We do already have support for `[tcp/udp]://host:port` as a URI syntax
in iPXE so this could be a good minimal-code-size approach, given that
there seems to be no globally agreed standard to which to conform.
We would still need to support the existing ${syslog} setting as an IPv4
address (and only an IPv4 address), to maintain backwards compatibility
and to allow for the syslog server to be set via DHCP option 7.
This suggests defining a new setting e.g. ${sysloguri} or ${loguri} and
updating apply_syslog_settings() to something like:
- if ${sysloguri} is defined, then use that
- else if ${syslog6} is defined, then use that
- else if ${syslog} is defined, then use that
- use xfer_open_uri_string() or xfer_open_socket() as applicable for the
choice taken
Given that a TCP connection (unlike UDP) can be closed by the remote
end, it may also be worth separating out the xfer_open_*() logic and
allowing the connection to be reopened if needed.

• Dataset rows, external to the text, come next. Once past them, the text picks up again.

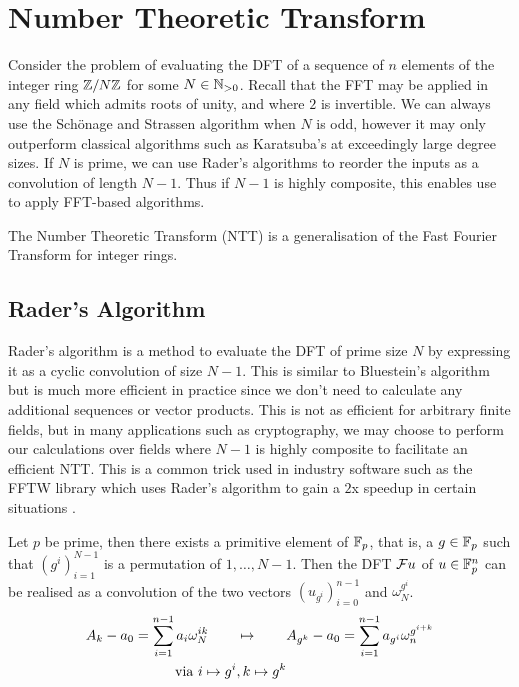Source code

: \section{Number Theoretic Transform}
\label{sec:ntt}


Consider the problem of evaluating the DFT of a sequence of $n$ elements of the integer ring ${\mathbb Z}/N{\mathbb Z}$ for some $N \in {\mathbb N}_{> 0}$. Recall that the FFT may be applied in any field which admits roots of unity, and where $2$ is invertible. We can always use the Sch\"{o}nage and Strassen algorithm when $N$ is odd, however it may only outperform classical algorithms such as Karatsuba's at exceedingly large degree sizes. If $N$ is prime, we can use Rader's algorithms to reorder the inputs as a convolution of length $N-1$. Thus if $N - 1$ is highly composite, this enables use to apply FFT-based algorithms.

The Number Theoretic Transform (NTT) is a generalisation of the Fast Fourier Transform for integer rings.

\subsection{Rader's Algorithm}
\label{subsec:rt}

Rader's algorithm is a method to evaluate the DFT of prime size $N$ by expressing it as a cyclic convolution of size $N - 1$. This is similar to Bluestein's algorithm but is much more efficient in practice since we don't need to calculate any additional sequences or vector products. This is not as efficient for arbitrary finite fields, but in many applications such as cryptography, we may choose to perform our calculations over fields where $N - 1$ is highly composite to facilitate an efficient NTT. This is a common trick used in industry software such as the FFTW library which uses Rader's algorithm to gain a $2$x speedup in certain situations \cite{fftw}.

\begin{definition}\label{thm:rader-transform}
    Let $p$ be prime, then there exists a primitive element of ${\mathbb F}_p$, that is, a $g \in {\mathbb F}_p$ such that $(g^i)_{i=1}^{N-1}$ is a permutation of $1, \ldots, N-1$. Then the DFT $\mathcal Fu$ of $u \in {\mathbb F}_p^n$ can be realised as a convolution of the two vectors $(u_{g^i})_{i=0}^{n-1}$ and $\omega_N^{g^i}$.
    \begin{align*}
        A_k - a_0 = \sum^{n-1}_{i=1} a_i \omega_N^{ik} \qquad &\mapsto \qquad A_{g^k} - a_0 = \sum^{n-1}_{i=1} a_{g^i}\omega_n^{g^{i+k}}\\
        \textrm{ via } i \mapsto g^i&, k \mapsto g^k
    \end{align*}
\end{definition}

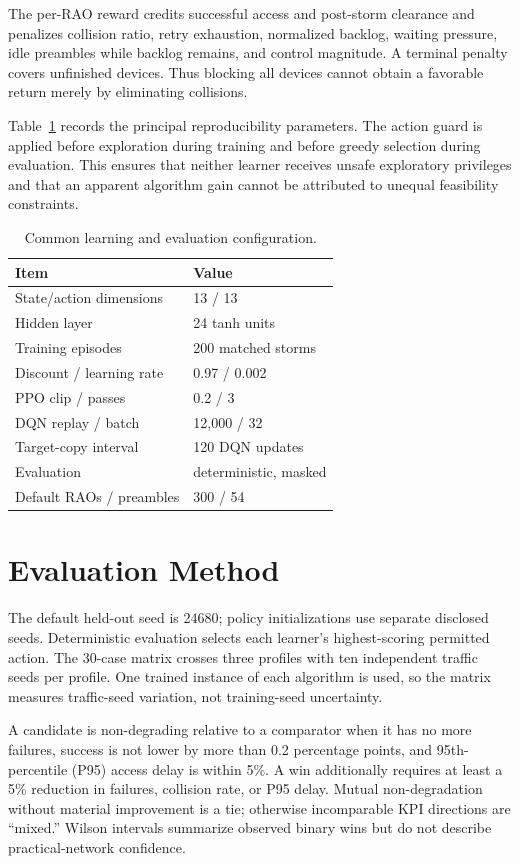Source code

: \documentclass[conference]{IEEEtran}
\begin{document}
The per-RAO reward credits successful access and post-storm clearance and penalizes collision ratio, retry exhaustion, normalized backlog, waiting pressure, idle preambles while backlog remains, and control magnitude. A terminal penalty covers unfinished devices. Thus blocking all devices cannot obtain a favorable return merely by eliminating collisions.

Table~\ref{tab:config} records the principal reproducibility parameters. The action guard is applied before exploration during training and before greedy selection during evaluation. This ensures that neither learner receives unsafe exploratory privileges and that an apparent algorithm gain cannot be attributed to unequal feasibility constraints.

\begin{table}[t]
\caption{Common learning and evaluation configuration.}
\label{tab:config}
\centering\small
\begin{tabular}{ll}
\toprule
Item & Value\\
\midrule
State/action dimensions & 13 / 13\\
Hidden layer & 24 tanh units\\
Training episodes & 200 matched storms\\
Discount / learning rate & 0.97 / 0.002\\
PPO clip / passes & 0.2 / 3\\
DQN replay / batch & 12,000 / 32\\
Target-copy interval & 120 DQN updates\\
Evaluation & deterministic, masked\\
Default RAOs / preambles & 300 / 54\\
\bottomrule
\end{tabular}
\end{table}

\section{Evaluation Method}
The default held-out seed is 24680; policy initializations use separate disclosed seeds. Deterministic evaluation selects each learner's highest-scoring permitted action. The 30-case matrix crosses three profiles with ten independent traffic seeds per profile. One trained instance of each algorithm is used, so the matrix measures traffic-seed variation, not training-seed uncertainty.

A candidate is non-degrading relative to a comparator when it has no more failures, success is not lower by more than 0.2 percentage points, and 95th-percentile (P95) access delay is within 5\%. A win additionally requires at least a 5\% reduction in failures, collision rate, or P95 delay. Mutual non-degradation without material improvement is a tie; otherwise incomparable KPI directions are ``mixed.'' Wilson intervals summarize observed binary wins but do not describe practical-network confidence.
\end{document}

It may then be worth defining a syslogs:// URI opener (for
syslog-over-TCP+TLS as already supported in syslogs.c), and potentially
consolidating some of the logic between syslog.c and syslogs.c, while
ensuring that the TLS stack doesn't get dragged in to builds that don't
explicitly request it.
Please don't dive in to implement it yet, but does that sound sensible?